Anisotropic correlations are vital for understanding the thermoelectric transport properties of higher manganese silicides (HMSs). In this work, we establish the implications of anisotropy on thermoelectric performance by examining the orientational variants in melt-grown single crystal and directional configurations of spark plasma sintered polycrystalline specimens of HMS. Single crystal specimen aligned perpendicular to the c-axis (i.e., along the cleavage ab-plane) exhibited high electrical and thermal conductivity, while the maximum Seebeck coefficient was measured along the c-axis direction. Similarly, polycrystalline specimens exhibited a weakened anisotropy with an enhanced weighted mobility and reduced thermal conductivity than their monocrystal counterpart resulting in a relatively higher thermoelectric figure-of-merit (zT).
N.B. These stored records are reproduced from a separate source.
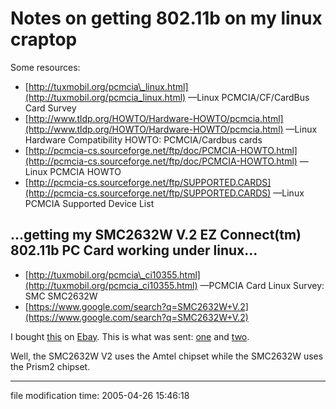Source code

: # Notes on getting 802.11b on my linux craptop

Some resources:

*   [http://tuxmobil.org/pcmcia\_linux.html](http://tuxmobil.org/pcmcia_linux.html) —Linux PCMCIA/CF/CardBus Card Survey
*   [http://www.tldp.org/HOWTO/Hardware-HOWTO/pcmcia.html](http://www.tldp.org/HOWTO/Hardware-HOWTO/pcmcia.html) —Linux Hardware Compatibility HOWTO: PCMCIA/Cardbus cards
*   [http://pcmcia-cs.sourceforge.net/ftp/doc/PCMCIA-HOWTO.html](http://pcmcia-cs.sourceforge.net/ftp/doc/PCMCIA-HOWTO.html) —Linux PCMCIA HOWTO
*   [http://pcmcia-cs.sourceforge.net/ftp/SUPPORTED.CARDS](http://pcmcia-cs.sourceforge.net/ftp/SUPPORTED.CARDS) —Linux PCMCIA Supported Device List

## ...getting my SMC2632W V.2 EZ Connect(tm) 802.11b PC Card working under linux...

*   [http://tuxmobil.org/pcmcia\_ci10355.html](http://tuxmobil.org/pcmcia_ci10355.html) —PCMCIA Card Linux Survey: SMC SMC2632W
*   [https://www.google.com/search?q=SMC2632W+V.2](https://www.google.com/search?q=SMC2632W+V.2)

I bought [this](/images/2005-04-17-smc2632w-v1.jpg) on [Ebay](http://cgi.ebay.com/ws/eBayISAPI.dll?ViewItem&item=5760780727). This is what was sent: [one](/images/2005-04-17-smc2632w-v2-1.jpg) and [two](/images/2005-04-17-smc2632w-v2-2.jpg).

Well, the SMC2632W V2 uses the Amtel chipset while the SMC2632W uses the Prism2 chipset.

* * *

<div class="rightside">

file modification time: 2005-04-26 15:46:18

</div>

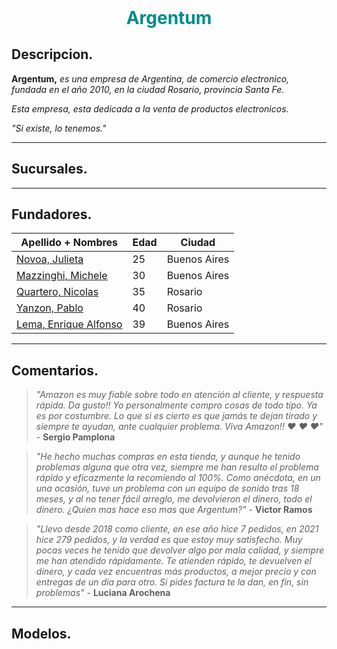 <!--
Comentarios.
-->

<h1 style= "margin: 0; padding: 0; text-align: center; color: darkcyan;">
Argentum
</h1>

<!--
<style>
#Titulo1{

    margin: 0;
    padding: 0;
    text-align: center;
    text-decoration: none;
    color: darkcyan;
    font-size: 50px;
    font-weight: light;
    font-family: Impact, Haettenschweiler, 'Arial Narrow Bold', sans-serif;

}
</style>
-->

## Descripcion.

**Argentum,** *es una empresa de Argentina, de comercio electronico, fundada en el año 2010, en la ciudad Rosario, provincia Santa Fe.*

*Esta empresa, esta dedicada a la venta de productos electronicos.*

*"Si existe, lo tenemos."*

--- 

## Sucursales.

--- 

## Fundadores.

| Apellido + Nombres        | Edad  | Ciudad           |
|---------------------------|-------|------------------|
| [Novoa, Julieta](https://github.com/julietanovoa "@julietanovoa")            | 25    | Buenos Aires     |
| [Mazzinghi, Michele](http://github.com/Mikimazz "@Mikimazz")                 | 30    | Buenos Aires     |
| [Quartero, Nicolas](https://github.com/nicoquartero "@nicoquartero")         | 35    | Rosario          |
| [Yanzon, Pablo](https://github.com/yanzonpablo "@yanzonpablo")               | 40    | Rosario          |
| [Lema, Enrique Alfonso](https://github.com/EnriqueAlfonso "@EnriqueAlfonso") | 39    | Buenos Aires     |

--- 

## Comentarios.

> *"Amazon es muy fiable sobre todo en atención al cliente, y respuesta rápida. Da gusto!!*
*Yo personalmente compro cosas de todo tipo. Ya es por costumbre. Lo que si es cierto es que jamás te dejan tirado y siempre te ayudan, ante cualquier problema.* 
*Viva Amazon!! :heart: :heart: :heart:"* - **Sergio Pamplona**

> *"He hecho muchas compras en esta tienda, y aunque he tenido problemas alguna que otra vez, siempre me han resulto el problema rápido y eficazmente la recomiendo al 100%.*
*Como anécdota, en un una ocasión, tuve un problema con un equipo de sonido tras 18 meses, y al no tener fácil arreglo, me devolvieron el dinero, todo el dinero.* 
*¿Quien mas hace eso mas que Argentum?"* - **Victor Ramos**

> *"Llevo desde 2018 como cliente, en ese año hice 7 pedidos, en 2021 hice 279 pedidos, y la verdad es que estoy muy satisfecho. Muy pocas veces he tenido que devolver algo por mala calidad, y siempre me han atendido rápidamente.* 
*Te atienden rápido, te devuelven el dinero, y cada vez encuentras más productos, a mejor precio y con entregas de un día para otro.*
*Si pides factura te la dan, en fin, sin problemas"* - **Luciana Arochena**

---

## Modelos.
The characteristic MnSi striations were found to be predominantly grown perpendicular to the c-axis in melt-grown single crystals while peritectic decomposition during sintering is commonly observed in sintered polycrystals thereby emanating an inherently disordered and modulated lattice structure in the synthesized HMS crystals. It was observed that the zT for single and polycrystalline HMSs could be erroneously estimated if charge and phonon transport properties are measured in different directions. This study offers newer insights into the structure-property relationships of HMSs and demonstrates the need for more careful considerations in addressing the anisotropic behavior and microstructural evolutions that prevails in HMS crystals.